Google's self-driving car project has been going quite well lately. A pilot program in Austin, Texas, handling precipitation a little better and apparently scaring the auto industry just a little bit are just a few sunny points for the project of late. Despite state and federal regulators being a bit at odds with the concept of self-driving cars, testing seems set to expand. Boasting over 1 million miles of road experience, the self-driving car brigade is looking to set up shop in four more cities. According to a report that Google handed over to the FCC, however, those four cities are a secret, for now. The four new cities, as well as the proposed testing radius for each, show as redacted on the official report.
Google is keeping very tight-lipped about the whole affair, saying they don't want the competition to know what the're up to. The official report states, " [REDACTED] is the subject of fierce competition from multiple third parties, and the release of the information provided by Google would provide valuable insight into Google's technology innovations and potential business plans and strategies. In particular, the [REDACTED]. " If the list of cities given is alphabetical, Ann Arbor, Michigan may be a good guess for the first [REDACTED] entry. On top of fitting in alphabetical order before Austin, it's also home to two fairly big indicators; a job posting related to self-driving cars and Mcity, the world's largest self-driving car test track, hosted by the University of Michigan's Ann Arbor campus. Mcity even bests Google's own campus, but they would still need authorization to operate, even in a specialized setting for self-driving cars.

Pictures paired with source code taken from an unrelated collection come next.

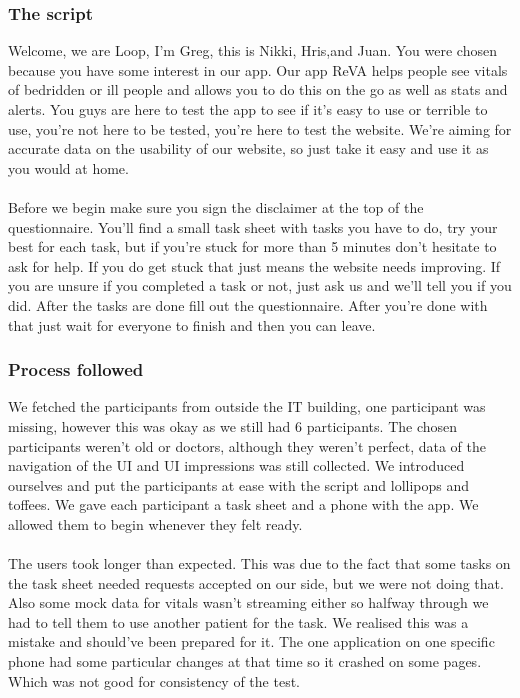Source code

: \documentclass[12pt]{article}
\begin{document}
{		\subsubsection{The script}
		Welcome, we are Loop, I’m Greg, this is Nikki, Hris,and Juan. You were chosen because you have some interest in our app. Our app ReVA helps people see vitals of bedridden or ill people and allows you to do this on the go as well as stats and alerts. You guys are here to test the app to see if it’s easy to use or terrible to use, you’re not here to be tested, you’re here to test the website. We’re aiming for accurate data on the usability of our website, so just take it easy and use it as you would at home. \\ \\
Before we begin make sure you sign the disclaimer at the top of the questionnaire. You’ll find a small task sheet with tasks you have to do, try your best for each task, but if you’re stuck for more than 5 minutes don’t hesitate to ask for help. If you do get stuck that just means the website needs improving. If you are unsure if you completed a task or not, just ask us and we’ll tell you if you did. After the tasks are done fill out the questionnaire. After you’re done with that just wait for everyone to finish and then you can leave.
\subsubsection{Process followed}
We fetched the participants from outside the IT building, one participant was missing, however this was okay as we still had 6 participants. The chosen participants weren’t old or doctors, although they weren’t perfect, data of the navigation of the UI and UI impressions was still collected. We introduced ourselves and put the participants at ease with the script and lollipops and toffees. We gave each participant a task sheet and a phone with the app. We allowed them to begin whenever they felt ready. \\ \\
The users took longer than expected. This was due to the fact that some tasks on the task sheet needed requests accepted on our side, but we were not doing that. Also some mock data for vitals wasn’t streaming either so halfway through we had to tell them to use another patient for the task. We realised this was a mistake and should’ve been prepared for it. The one application on one specific phone had some particular changes at that time so it crashed on some pages. Which was not good for consistency of the test. 

}
\end{document}
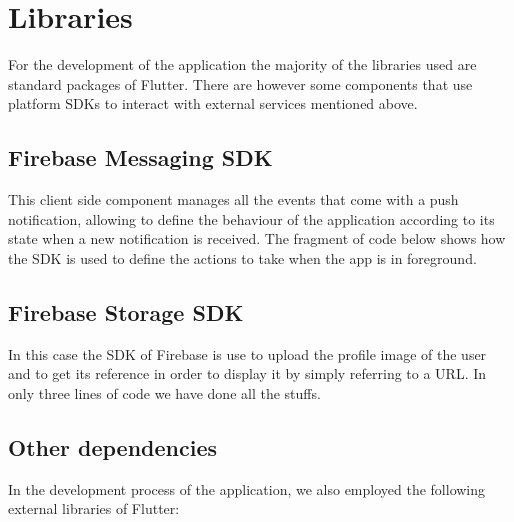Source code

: \documentclass[../../dd.tex]{subfiles}
\begin{document}
    \section{Libraries}
    For the development of the application the majority of the libraries used are standard packages of Flutter. There are however some components that use platform SDKs to interact with external services mentioned above.

    \subsection{Firebase Messaging SDK}
    This client side component manages all the events that come with a push notification, allowing to define the behaviour of the application according to its state when a new notification is received. The fragment of code below shows how the SDK is used to define the actions to take when the app is in foreground.
    \vspace{2 mm}
    
    \vspace{8 mm}

    \subsection{Firebase Storage SDK}
    In this case the SDK of Firebase is use to upload the profile image of the user and to get its reference in order to display it by simply referring to a URL. In only three lines of code we have done all the stuffs.
    \vspace{2 mm}
    
    \vspace{8 mm}

    \subsection{Other dependencies}
    In the development process of the application, we also employed the following external libraries of Flutter:
\end{document}

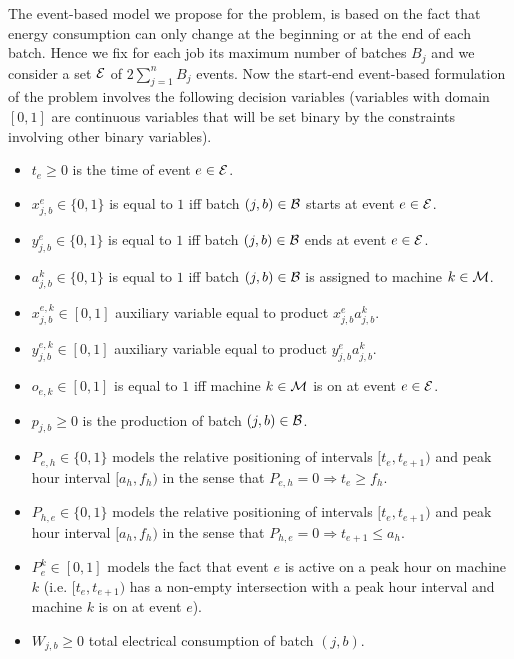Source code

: The event-based model we propose for the problem, is based on the fact
that energy consumption can only change at the beginning or at the end
of each batch. Hence we fix for each job its maximum number of batches
$B_j$ and we consider a set ${\cal E}$ of $2\sum_{j=1}^nB_j$
events. Now the start-end event-based formulation of the problem
involves the following decision variables (variables with domain
$[0,1]$ are continuous variables that will be set binary by the
constraints involving other binary variables).

\begin{itemize}
\item $t_e\geq 0$ is the time of event $e\in{\cal E}$.
\item $x_{j,b}^e\in\{0,1\}$ is equal to $1$ iff batch $(j,b)\in{\cal
  B}$ starts at event $e\in{\cal E}$.
\item $y_{j,b}^e\in\{0,1\}$ is equal to $1$ iff batch $(j,b)\in{\cal
  B}$ ends at event $e\in{\cal E}$.
\item $a_{j,b}^k\in\{0,1\}$ is equal to $1$ iff batch $(j,b)\in{\cal
  B}$ is assigned to machine $k\in{\cal M}$.
\item $x_{j,b}^{e,k}\in[0,1]$ auxiliary variable equal to product
  $x_{j,b}^ea_{j,b}^k$.
\item $y_{j,b}^{e,k}\in[0,1]$ auxiliary variable equal to product
  $y_{j,b}^ea_{j,b}^k$.
\item $o_{e,k}\in[0,1]$ is equal to $1$ iff machine $k\in{\cal M}$ is
  on at event $e\in{\cal E}$.
\item $p_{j,b}\geq 0$ is the production of batch $(j,b)\in{\cal B}$.
\item $P_{e,h}\in\{0,1\}$ models the relative positioning of
  intervals $[t_e,t_{e+1})$ and peak hour interval $[a_h,f_h)$ in the
      sense that $P_{e,h}=0\Rightarrow t_e\geq f_h$.
\item $P_{h,e}\in\{0,1\}$ models the relative positioning of
  intervals $[t_e,t_{e+1})$ and peak hour interval $[a_h,f_h)$ in the
      sense that $P_{h,e}=0\Rightarrow t_{e+1}\leq a_h$.
\item $P_e^k\in[0,1]$ models the fact that event $e$ is active on a peak hour on machine
  $k$ (i.e. $[t_e,t_{e+1})$ has a non-empty intersection with a peak
  hour interval and machine $k$ is on at event $e$).
\item $W_{j,b}\geq 0$ total electrical consumption of batch $(j,b)$.
\end{itemize}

Google is showing plans to renew a license for the 76GHz wireless band as of March 1, 2016, so it can be safely assumed that testing will not begin until after this date. Beyond that, however, there has been no information on a timeframe for testing to start. With federal authorities starting to make moves regarding self-driving car regulation and even the Obama administration getting in on the action, wider testing is a great way to gauge reactions to the self-driving cars on a state level. It's quite likely that the results of this testing will be factored into any federal law decisions regarding self-driving cars.